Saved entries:
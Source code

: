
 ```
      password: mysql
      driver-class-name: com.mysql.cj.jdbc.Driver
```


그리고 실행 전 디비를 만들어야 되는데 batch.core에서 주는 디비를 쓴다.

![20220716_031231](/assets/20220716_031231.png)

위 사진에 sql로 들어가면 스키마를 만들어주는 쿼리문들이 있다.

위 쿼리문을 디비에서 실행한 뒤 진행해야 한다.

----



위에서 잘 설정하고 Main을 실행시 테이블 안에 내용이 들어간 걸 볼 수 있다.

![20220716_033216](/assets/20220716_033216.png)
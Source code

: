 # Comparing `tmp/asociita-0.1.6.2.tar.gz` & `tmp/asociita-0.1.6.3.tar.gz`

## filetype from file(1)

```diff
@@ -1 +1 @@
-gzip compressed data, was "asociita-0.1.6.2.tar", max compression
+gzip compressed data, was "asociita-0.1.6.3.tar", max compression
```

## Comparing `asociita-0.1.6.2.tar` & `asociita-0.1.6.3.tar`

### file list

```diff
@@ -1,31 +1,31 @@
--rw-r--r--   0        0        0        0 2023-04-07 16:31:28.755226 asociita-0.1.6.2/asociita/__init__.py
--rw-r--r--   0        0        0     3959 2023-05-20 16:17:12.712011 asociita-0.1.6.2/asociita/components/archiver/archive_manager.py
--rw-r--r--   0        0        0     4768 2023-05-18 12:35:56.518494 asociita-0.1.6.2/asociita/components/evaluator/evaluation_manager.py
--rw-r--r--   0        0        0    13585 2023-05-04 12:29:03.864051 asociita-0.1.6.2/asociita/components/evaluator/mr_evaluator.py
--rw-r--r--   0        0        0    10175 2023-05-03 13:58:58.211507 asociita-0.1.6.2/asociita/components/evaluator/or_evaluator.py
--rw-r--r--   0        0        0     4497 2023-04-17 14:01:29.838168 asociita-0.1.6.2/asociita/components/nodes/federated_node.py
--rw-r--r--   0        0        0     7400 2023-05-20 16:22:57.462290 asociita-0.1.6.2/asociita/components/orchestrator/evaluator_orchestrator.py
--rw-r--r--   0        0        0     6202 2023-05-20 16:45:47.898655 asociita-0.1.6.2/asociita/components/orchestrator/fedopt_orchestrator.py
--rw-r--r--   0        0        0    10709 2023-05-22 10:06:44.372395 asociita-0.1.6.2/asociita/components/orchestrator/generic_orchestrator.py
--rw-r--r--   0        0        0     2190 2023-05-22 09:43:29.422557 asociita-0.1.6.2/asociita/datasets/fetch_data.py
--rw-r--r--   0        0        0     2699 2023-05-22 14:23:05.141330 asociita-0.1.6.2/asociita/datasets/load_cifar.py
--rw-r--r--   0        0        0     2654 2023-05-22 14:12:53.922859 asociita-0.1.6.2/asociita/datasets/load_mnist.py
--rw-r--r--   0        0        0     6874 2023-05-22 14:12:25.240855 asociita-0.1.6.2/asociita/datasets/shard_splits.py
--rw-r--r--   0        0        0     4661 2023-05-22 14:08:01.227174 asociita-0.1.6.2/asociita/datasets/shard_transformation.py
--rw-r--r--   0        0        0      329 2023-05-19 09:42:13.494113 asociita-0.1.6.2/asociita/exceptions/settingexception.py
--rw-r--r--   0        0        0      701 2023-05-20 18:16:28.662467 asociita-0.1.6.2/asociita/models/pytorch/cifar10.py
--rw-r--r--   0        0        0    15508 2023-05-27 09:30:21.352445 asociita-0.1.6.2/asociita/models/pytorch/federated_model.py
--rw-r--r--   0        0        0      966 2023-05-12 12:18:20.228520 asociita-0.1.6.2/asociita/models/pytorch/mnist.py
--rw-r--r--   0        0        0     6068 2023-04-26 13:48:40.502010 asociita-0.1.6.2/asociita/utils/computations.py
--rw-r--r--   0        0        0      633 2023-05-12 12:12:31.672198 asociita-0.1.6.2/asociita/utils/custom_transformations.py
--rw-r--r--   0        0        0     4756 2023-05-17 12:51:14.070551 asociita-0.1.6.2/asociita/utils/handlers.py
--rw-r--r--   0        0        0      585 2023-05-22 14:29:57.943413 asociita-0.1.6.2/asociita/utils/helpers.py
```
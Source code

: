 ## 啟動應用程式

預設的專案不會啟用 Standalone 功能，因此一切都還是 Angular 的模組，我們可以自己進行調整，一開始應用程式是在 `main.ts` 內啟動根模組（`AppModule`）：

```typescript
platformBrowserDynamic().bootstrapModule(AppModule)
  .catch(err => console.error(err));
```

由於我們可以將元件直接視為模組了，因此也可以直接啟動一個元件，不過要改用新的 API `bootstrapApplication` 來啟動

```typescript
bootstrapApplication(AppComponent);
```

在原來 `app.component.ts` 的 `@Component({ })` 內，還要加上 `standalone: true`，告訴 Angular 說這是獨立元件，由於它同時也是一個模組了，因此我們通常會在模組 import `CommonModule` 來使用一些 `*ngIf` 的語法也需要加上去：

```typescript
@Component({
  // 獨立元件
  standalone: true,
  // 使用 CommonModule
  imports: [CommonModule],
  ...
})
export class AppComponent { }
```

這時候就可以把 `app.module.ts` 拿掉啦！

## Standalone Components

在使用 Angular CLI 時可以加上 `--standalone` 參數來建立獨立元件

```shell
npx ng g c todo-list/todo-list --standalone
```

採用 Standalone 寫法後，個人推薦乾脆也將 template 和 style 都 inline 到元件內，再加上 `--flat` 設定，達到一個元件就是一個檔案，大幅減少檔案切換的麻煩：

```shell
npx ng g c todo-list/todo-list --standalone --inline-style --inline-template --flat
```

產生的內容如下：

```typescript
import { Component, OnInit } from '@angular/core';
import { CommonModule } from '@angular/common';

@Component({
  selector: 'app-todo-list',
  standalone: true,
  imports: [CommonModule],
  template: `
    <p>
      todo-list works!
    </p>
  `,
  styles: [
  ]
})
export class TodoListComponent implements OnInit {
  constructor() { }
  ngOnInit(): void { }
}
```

WHAT IS REQUIRED: Your answer should be the lines of the records that include the word "AppComponent".

OUTPUT FOR THIS TASK:
bootstrapApplication(AppComponent);
export class AppComponent { }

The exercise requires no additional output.